→ **Brief**: Return, word for word, only the lines of the data below that lie between the line with "每个成员与群内其他所有成员建立 P2P 连接。消息直接广播给所有连接的对等方。" and the line with "The Directors are responsible", those two lines included.

→ **Given entries**:

▬▬▬▬▬▬▬▬▬▬

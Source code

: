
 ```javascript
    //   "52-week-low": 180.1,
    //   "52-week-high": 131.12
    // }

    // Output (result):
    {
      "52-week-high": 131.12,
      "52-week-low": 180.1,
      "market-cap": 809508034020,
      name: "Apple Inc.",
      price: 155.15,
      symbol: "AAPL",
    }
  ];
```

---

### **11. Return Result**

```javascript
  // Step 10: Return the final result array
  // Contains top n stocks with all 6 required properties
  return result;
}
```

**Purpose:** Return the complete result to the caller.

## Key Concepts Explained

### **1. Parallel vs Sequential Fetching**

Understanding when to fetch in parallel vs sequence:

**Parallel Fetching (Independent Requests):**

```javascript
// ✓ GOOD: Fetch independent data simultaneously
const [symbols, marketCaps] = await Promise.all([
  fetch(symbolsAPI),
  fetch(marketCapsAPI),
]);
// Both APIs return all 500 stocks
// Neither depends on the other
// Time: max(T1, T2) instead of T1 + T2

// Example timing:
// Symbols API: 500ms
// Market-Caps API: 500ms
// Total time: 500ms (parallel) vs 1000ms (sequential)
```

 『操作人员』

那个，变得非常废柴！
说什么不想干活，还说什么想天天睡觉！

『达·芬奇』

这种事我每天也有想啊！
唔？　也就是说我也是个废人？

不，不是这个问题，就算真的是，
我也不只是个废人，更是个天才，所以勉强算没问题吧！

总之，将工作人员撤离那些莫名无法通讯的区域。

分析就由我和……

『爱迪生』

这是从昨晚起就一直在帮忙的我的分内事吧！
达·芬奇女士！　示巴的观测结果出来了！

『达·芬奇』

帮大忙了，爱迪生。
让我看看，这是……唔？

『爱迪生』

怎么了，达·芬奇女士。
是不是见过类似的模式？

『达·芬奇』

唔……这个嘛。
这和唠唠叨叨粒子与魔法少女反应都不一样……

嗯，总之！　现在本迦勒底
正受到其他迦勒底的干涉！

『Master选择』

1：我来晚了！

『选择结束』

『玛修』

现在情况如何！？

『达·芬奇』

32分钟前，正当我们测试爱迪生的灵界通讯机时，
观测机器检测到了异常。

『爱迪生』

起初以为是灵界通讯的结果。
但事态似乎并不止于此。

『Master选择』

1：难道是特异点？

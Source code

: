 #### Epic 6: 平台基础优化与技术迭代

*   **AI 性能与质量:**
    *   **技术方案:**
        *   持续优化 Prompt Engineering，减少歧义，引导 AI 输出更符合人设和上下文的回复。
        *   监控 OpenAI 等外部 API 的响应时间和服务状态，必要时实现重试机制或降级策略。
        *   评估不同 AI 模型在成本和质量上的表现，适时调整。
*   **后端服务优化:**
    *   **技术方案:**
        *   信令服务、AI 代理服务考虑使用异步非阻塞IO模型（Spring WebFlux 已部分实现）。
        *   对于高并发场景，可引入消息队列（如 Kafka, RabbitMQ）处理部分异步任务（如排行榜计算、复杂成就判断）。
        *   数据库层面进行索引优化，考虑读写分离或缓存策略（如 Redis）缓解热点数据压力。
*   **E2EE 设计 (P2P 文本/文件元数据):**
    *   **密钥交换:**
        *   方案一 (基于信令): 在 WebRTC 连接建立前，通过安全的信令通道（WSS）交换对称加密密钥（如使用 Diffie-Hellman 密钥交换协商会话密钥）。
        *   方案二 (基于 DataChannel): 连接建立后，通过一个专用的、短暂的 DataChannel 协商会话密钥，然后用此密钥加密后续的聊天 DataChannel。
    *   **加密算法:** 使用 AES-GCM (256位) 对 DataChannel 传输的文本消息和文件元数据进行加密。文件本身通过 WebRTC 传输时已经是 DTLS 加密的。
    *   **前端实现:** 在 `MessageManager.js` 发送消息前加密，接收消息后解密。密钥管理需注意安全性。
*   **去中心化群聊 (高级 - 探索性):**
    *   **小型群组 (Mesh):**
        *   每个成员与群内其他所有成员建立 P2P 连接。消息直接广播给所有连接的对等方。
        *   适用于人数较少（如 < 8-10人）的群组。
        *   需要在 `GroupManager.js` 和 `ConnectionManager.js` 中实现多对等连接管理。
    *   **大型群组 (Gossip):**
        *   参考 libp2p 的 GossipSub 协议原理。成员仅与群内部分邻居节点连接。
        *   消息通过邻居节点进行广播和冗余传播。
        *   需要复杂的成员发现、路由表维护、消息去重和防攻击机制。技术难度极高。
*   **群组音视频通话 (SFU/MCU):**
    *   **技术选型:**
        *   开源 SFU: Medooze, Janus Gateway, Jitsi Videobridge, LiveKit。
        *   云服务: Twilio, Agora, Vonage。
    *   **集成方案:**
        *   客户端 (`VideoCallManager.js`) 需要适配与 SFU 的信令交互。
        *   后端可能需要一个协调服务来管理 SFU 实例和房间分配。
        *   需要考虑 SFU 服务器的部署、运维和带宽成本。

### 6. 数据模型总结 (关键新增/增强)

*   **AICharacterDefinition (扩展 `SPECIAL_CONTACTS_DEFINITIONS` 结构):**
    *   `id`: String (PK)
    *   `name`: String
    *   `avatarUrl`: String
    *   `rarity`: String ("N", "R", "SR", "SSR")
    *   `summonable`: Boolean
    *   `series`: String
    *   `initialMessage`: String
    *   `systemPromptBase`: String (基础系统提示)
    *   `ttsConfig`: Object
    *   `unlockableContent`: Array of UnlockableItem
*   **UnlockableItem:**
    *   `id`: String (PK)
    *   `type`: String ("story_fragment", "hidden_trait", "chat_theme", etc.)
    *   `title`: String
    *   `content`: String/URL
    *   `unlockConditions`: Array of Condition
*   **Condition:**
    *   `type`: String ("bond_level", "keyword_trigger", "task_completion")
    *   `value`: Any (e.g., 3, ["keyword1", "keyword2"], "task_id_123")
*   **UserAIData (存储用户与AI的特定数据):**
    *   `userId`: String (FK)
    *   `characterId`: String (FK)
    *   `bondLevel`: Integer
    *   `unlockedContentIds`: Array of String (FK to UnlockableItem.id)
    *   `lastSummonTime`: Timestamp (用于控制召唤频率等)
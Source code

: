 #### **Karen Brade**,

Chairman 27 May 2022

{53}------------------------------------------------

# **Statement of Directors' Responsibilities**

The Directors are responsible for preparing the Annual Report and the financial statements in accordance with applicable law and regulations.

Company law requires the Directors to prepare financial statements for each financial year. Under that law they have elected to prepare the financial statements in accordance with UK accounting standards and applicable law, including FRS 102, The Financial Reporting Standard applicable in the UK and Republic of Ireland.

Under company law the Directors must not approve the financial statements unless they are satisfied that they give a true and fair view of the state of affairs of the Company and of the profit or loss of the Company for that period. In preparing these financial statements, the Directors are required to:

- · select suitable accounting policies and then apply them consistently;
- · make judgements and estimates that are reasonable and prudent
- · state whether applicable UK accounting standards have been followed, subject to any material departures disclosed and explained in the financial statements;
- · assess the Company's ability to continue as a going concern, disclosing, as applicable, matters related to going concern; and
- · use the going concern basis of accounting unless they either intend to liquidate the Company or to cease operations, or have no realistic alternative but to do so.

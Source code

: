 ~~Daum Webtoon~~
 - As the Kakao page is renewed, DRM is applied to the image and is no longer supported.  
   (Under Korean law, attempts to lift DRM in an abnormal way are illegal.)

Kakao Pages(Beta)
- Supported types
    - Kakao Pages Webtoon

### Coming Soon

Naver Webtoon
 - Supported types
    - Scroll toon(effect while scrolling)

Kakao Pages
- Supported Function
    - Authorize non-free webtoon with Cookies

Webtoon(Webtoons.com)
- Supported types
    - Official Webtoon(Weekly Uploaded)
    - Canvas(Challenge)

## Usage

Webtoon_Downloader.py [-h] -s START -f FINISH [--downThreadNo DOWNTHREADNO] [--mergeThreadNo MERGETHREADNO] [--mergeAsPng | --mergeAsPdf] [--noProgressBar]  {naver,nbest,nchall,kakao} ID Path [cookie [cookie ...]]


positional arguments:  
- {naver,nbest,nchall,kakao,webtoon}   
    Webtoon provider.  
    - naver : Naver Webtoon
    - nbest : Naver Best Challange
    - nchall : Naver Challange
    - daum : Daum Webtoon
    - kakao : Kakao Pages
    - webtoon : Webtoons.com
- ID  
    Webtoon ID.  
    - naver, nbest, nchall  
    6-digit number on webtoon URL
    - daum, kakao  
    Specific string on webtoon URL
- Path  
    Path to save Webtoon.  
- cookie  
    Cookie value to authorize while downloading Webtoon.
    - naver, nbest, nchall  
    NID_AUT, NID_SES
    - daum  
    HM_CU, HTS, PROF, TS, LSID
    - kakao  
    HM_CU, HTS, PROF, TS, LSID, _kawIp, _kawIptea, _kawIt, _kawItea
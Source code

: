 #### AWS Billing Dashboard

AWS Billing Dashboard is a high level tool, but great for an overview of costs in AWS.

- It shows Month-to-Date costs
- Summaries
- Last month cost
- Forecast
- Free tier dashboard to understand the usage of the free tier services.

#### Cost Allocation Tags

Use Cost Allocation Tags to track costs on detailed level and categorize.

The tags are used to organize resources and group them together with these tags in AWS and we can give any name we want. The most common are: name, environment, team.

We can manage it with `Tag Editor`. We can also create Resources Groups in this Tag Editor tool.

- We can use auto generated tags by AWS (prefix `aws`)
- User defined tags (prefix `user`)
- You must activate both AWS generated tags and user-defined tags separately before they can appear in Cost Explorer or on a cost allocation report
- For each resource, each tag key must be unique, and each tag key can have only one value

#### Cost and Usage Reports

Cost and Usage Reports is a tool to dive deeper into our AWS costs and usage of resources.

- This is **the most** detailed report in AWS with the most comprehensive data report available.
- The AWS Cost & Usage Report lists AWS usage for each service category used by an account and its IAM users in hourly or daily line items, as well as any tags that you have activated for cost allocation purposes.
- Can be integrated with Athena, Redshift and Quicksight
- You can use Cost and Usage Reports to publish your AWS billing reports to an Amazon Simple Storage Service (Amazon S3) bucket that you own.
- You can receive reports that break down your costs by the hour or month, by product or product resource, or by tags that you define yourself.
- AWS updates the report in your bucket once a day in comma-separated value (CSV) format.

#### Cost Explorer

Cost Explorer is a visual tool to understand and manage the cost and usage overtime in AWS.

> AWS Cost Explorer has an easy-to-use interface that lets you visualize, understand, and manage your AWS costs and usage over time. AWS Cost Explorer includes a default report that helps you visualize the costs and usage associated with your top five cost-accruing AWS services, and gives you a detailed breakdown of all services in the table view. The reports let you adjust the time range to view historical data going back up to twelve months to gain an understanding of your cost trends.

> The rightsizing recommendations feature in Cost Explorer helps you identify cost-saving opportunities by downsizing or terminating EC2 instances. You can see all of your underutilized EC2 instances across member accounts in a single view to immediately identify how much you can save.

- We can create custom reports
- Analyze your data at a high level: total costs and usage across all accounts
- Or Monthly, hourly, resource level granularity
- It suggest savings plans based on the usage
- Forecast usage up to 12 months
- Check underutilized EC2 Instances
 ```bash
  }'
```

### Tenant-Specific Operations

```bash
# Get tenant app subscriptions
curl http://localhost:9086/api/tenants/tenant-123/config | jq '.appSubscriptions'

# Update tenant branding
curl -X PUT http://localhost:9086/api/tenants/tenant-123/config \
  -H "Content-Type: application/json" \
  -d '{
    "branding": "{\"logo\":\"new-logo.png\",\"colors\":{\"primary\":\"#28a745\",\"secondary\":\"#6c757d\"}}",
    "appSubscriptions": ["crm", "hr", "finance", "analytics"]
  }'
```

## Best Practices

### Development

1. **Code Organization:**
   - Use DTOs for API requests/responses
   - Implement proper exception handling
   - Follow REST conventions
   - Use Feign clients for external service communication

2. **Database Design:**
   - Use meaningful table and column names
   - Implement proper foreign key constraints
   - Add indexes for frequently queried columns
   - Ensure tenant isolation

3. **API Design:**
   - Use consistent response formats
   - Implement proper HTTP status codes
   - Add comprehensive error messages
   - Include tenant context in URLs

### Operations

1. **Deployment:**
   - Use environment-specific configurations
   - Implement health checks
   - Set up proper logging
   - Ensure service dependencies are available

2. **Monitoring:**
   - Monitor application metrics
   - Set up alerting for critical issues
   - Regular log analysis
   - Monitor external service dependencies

▬▬▬▬▬▬▬▬▬▬

→ **Result for this exercise**:
        *   每个成员与群内其他所有成员建立 P2P 连接。消息直接广播给所有连接的对等方。
        *   适用于人数较少（如 < 8-10人）的群组。
        *   需要在 `GroupManager.js` 和 `ConnectionManager.js` 中实现多对等连接管理。
    *   **大型群组 (Gossip):**
        *   参考 libp2p 的 GossipSub 协议原理。成员仅与群内部分邻居节点连接。
        *   消息通过邻居节点进行广播和冗余传播。
        *   需要复杂的成员发现、路由表维护、消息去重和防攻击机制。技术难度极高。
*   **群组音视频通话 (SFU/MCU):**
    *   **技术选型:**
        *   开源 SFU: Medooze, Janus Gateway, Jitsi Videobridge, LiveKit。
        *   云服务: Twilio, Agora, Vonage。
    *   **集成方案:**
        *   客户端 (`VideoCallManager.js`) 需要适配与 SFU 的信令交互。
        *   后端可能需要一个协调服务来管理 SFU 实例和房间分配。
        *   需要考虑 SFU 服务器的部署、运维和带宽成本。

### 6. 数据模型总结 (关键新增/增强)

*   **AICharacterDefinition (扩展 `SPECIAL_CONTACTS_DEFINITIONS` 结构):**
    *   `id`: String (PK)
    *   `name`: String
    *   `avatarUrl`: String
    *   `rarity`: String ("N", "R", "SR", "SSR")
    *   `summonable`: Boolean
    *   `series`: String
    *   `initialMessage`: String
    *   `systemPromptBase`: String (基础系统提示)
    *   `ttsConfig`: Object
    *   `unlockableContent`: Array of UnlockableItem
*   **UnlockableItem:**
    *   `id`: String (PK)
    *   `type`: String ("story_fragment", "hidden_trait", "chat_theme", etc.)
    *   `title`: String
    *   `content`: String/URL
    *   `unlockConditions`: Array of Condition
*   **Condition:**
    *   `type`: String ("bond_level", "keyword_trigger", "task_completion")
    *   `value`: Any (e.g., 3, ["keyword1", "keyword2"], "task_id_123")
*   **UserAIData (存储用户与AI的特定数据):**
    *   `userId`: String (FK)
    *   `characterId`: String (FK)
    *   `bondLevel`: Integer
    *   `unlockedContentIds`: Array of String (FK to UnlockableItem.id)
    *   `lastSummonTime`: Timestamp (用于控制召唤频率等)
Source code

: #### **Karen Brade**,

Chairman 27 May 2022

{53}------------------------------------------------

# **Statement of Directors' Responsibilities**

The Directors are responsible for preparing the Annual Report and the financial statements in accordance with applicable law and regulations.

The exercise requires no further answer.